Many people believe that writing samples provide a good test of critical thinking.  But Insight Assessment does not use writing samples in your testing instruments.  Why is that?

We asked Dr. Peter Facione, senior researcher and author at Insight Assessment to respond:

Measurement science has developed objective methods for evaluating cognitive skills and habits of mind that are more precise, more valid, and more reliable than writing samples.

Writing prompts that invite a person to give reasons and evidence to support their analyses, inferences, explanations, evaluations and interpretations can be useful exercises for developing stronger critical thinking.  That said, using writing sample is a less than ideal method of assessing critical thinking because of inherent issues like invalidity, a lack of precision, insufficient variance, unreliability, and misrepresentation.

First, and most obviously, ratings of writing samples introduce a validity threat when evaluators conflate writing craft and a facility with rhetorical devices with critical thinking skills. (This is apart from the common human tendency to favor writing samples that present views with which the reader may agree vs. those that argue for positions with which the reader disagrees.) 

  • There are other threats to validity as well.  For example, all the ways that humans use critical thinking that do not include writing are automatically eliminated if the only manifestation evaluated is what the person is able to express in written form.  This limitation severely restricts the range of possible applications and manifestations of our critical thinking skills. 
  • Additionally, using writing samples typically does not provide the opportunity to test specific aspects of critical thinking such as its application in different reasoning contexts, empirical, comparative, ideological, and quantitative.  Nor does using writing typically permit the more detailed scrutiny of the writer’s ability to resist locking-in prematurely to a given alternative, to recognize and avoid common reasoning errors, and to overcome the tendency to misapply cognitive heuristics. 

A second area of concern is that writing based assessments do not spread out scores widely (lack variance) and those scores they do yield are imprecise.  Typically written work is scored using four or five categories in the way that a professor might assign letter grades to an essay.  While there is a rank ordering to the grades, the intervals between the grades are not necessarily uniform.  In measurement science we prefer smoothly uniform intervals between scores, which is why a large range of numerical scores, e.g. between 65 and 100, offers more precision and more variance.  The more precision and the more variance a valid and reliable measurement tool permits, the better the tool.

  • The reliability problems in the evaluation of writing samples are well documented.  That is why so much training is needed for the evaluators.

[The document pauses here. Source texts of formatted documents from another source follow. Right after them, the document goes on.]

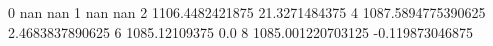 0 nan nan
1 nan nan
2 1106.4482421875 21.3271484375
4 1087.5894775390625 2.4683837890625
6 1085.12109375 0.0
8 1085.001220703125 -0.119873046875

In our experience even well-trained human graders using rubrics can disagree about what score to apply to written work.  We know too that human graders have difficulty reliably evaluating the writer’s critical thinking when the writer uses humor, irony, hyperbole, invective, or sarcasm. Computer can be programmed to be as reliable as trained human raters, but that is actually a rather low threshold.  Currently available computer grading algorithms are incapable of understanding what is written. The computers are not considering the quality of the critical thinking process used, instead the machines are looking only for syntactical markers, like sentence length, the frequency of the use of specific words, and grammatical construction.  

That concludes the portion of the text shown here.